Male Poecilia gillii "Madre de Dios" Kner, 1863. Photo by Sam Borstein
Common Name: Costa Rican Molly
Synonyms: Poecilia gillii
Meaning of Name
Genus- Poecilia= speckled or spotted
Species-gillii= Named after Theodore N. Gill, Smithsonian icthyologist
Poecilia gillii "Madre de Dios" is a livebearing poecilid (Molly) which is broadly distributed throughout Central America. According to Bussing (see ref.) it is the most common species in Costa Rica.
Poecilia gillii vary considerably in appearance throughout its range. Most specimens are not very colorful; a green-gray speckled fish with rows of yellow spots along the flanks. Males may have several small spots or a larger dark spot at the base of the dorsal.
Bussing noted that in tideland populations, males exhibit a red edge to the tail and some may even a solid red tail. Of course, as aquarists, we do like pretty fish, so I was keenly interested when my son Sam showed me a picture of an interesting variant from Rio Madre de Dios, Costa Rica he made when collecting there in 2010. Males from this population have an orangey-red dorsal and tail and are particularly nice-looking when breeding.
Poecilia gillii is most common in slow moving, shallow water areas across its range, however it is found in coastal lagoons, small streams, pools and ditches This fish, like most mollies, is highly tolerant of extremes of temperature and salinity. Bussing reported finding Poecilia gillii at temperatures of 66F to 93F. Bussing also noted that the largest males were found in brackish water.
Jared Lee (see ref.) performed DNA study from Poecilia gillii collected from over forty locations in Costa Rica to determine genetic variance. Costa Rica has four geographic "provinces" which are typically viewed as barriers for population movement. These provinces are separated by impediments such as a mountain range or dry area which prohibits fish from moving across past the boundary. Interestingly, despite some formidable geological barriers, he found that there appeared to higher levels of movement of this fish between these areas than would be expected and subsequently less variation.
Size, Maturity, and Sexual Dimorphism
Size: Males- 4.5 inches, Females 4.5 inches.
Maturity: 1.5 inch
Sexual Dimorphism: Males have a larger dorsal and a gonopodium.
Poecilia gillii "Madre de Dios" is easy to keep. I started with a single pair in a ten gallon tank and have been able to maintain 5-6 adults and several fry and juveniles. If kept in a larger tank, I would expect this fish to grow bigger.
In the wild, Poecilia gillii eats filamentous algae and decaying matter. This fish is not picky! I fed a variety of flake and small pellets including HBH Graze, New Life Spectrum Optimum H20, and Dainichi Veggie Deluxe pellets and occasionally Repashy gel foods.
I obtained a juvenile pair of Poecilia gillii "Madre de Dios" from my son Sam in late 2010. In the wild, Bussing reported that this fish breeds year round and in my experience it will breed more or less continuously. Gravid females will drop 10-30 fry at at time, but the parents will give chase to babies, so it is a good idea to provide cover.
I use floating plastic plant mats (Marineland Fancy Plant mats) in my livebearer tanks. These plastic, floating plant mats offer a a tightly woven series of plant stems which make for a good fry haven.

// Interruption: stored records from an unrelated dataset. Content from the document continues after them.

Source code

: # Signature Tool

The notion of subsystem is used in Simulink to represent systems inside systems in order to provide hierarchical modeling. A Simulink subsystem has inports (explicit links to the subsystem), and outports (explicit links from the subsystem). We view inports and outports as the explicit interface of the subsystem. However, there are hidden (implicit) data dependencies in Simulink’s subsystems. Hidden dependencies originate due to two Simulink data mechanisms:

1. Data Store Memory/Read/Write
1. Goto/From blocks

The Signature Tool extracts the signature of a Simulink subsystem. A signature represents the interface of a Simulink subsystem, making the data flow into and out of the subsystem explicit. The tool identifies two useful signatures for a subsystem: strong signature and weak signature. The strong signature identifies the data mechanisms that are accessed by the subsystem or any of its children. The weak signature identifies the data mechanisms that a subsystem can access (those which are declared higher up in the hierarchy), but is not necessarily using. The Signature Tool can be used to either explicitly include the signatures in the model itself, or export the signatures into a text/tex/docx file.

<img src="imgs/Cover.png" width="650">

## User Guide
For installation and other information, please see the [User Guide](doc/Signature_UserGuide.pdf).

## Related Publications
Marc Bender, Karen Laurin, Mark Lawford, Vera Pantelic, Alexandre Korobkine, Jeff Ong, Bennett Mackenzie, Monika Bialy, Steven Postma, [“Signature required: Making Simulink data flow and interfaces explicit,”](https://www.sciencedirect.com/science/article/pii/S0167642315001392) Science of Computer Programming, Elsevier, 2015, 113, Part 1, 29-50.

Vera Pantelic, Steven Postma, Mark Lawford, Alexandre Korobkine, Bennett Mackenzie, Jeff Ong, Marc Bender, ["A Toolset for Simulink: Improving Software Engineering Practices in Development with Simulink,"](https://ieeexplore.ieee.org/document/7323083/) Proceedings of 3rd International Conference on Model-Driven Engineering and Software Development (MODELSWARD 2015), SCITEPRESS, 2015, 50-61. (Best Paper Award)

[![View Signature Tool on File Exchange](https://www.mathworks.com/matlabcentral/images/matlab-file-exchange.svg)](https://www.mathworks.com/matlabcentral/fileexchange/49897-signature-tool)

The fry are immediately able to eat crushed flake food, but the addition of live baby brine shrimp might ensure that more survive.
Within three months, the fry approach an inch in length and are ready to sell or trade.

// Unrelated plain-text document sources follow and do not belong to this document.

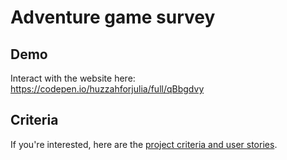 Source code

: Adventure game survey
=====

Demo
----
Interact with the website here: https://codepen.io/huzzahforjulia/full/qBbgdvy

Criteria
----
If you're interested, here are the [project criteria and user stories](https://www.freecodecamp.org/learn/responsive-web-design/responsive-web-design-projects/build-a-survey-form).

Poecilia gillii "Madre de Dios" is a rare and attractive variant of a fish which is not common in the hobby. While I am not into line breeding, I imagine that starting with this fish could be a good project for a commercial breeder.
For the rest of us who enjoy wild-type fish, Poecilia gillii "Madre de Dios" is a pretty, easy to keep fish deserving of a place in our fishrooms.
- Freshwater Fishes of Costa Rica by William A. Bussing, Editorial Universidad de Costa Rica, Jan 1, 1998
- "Biogeography Of The Livebearing Fish Poecilia gilliii In Costa Rica: Are Phylogeographic Breaks Congruent With Fish Community Boundaries" by Jared B. Lee, Molecular Ecology, Volume 18, Issue 19, pages 4088–4101, October 2009.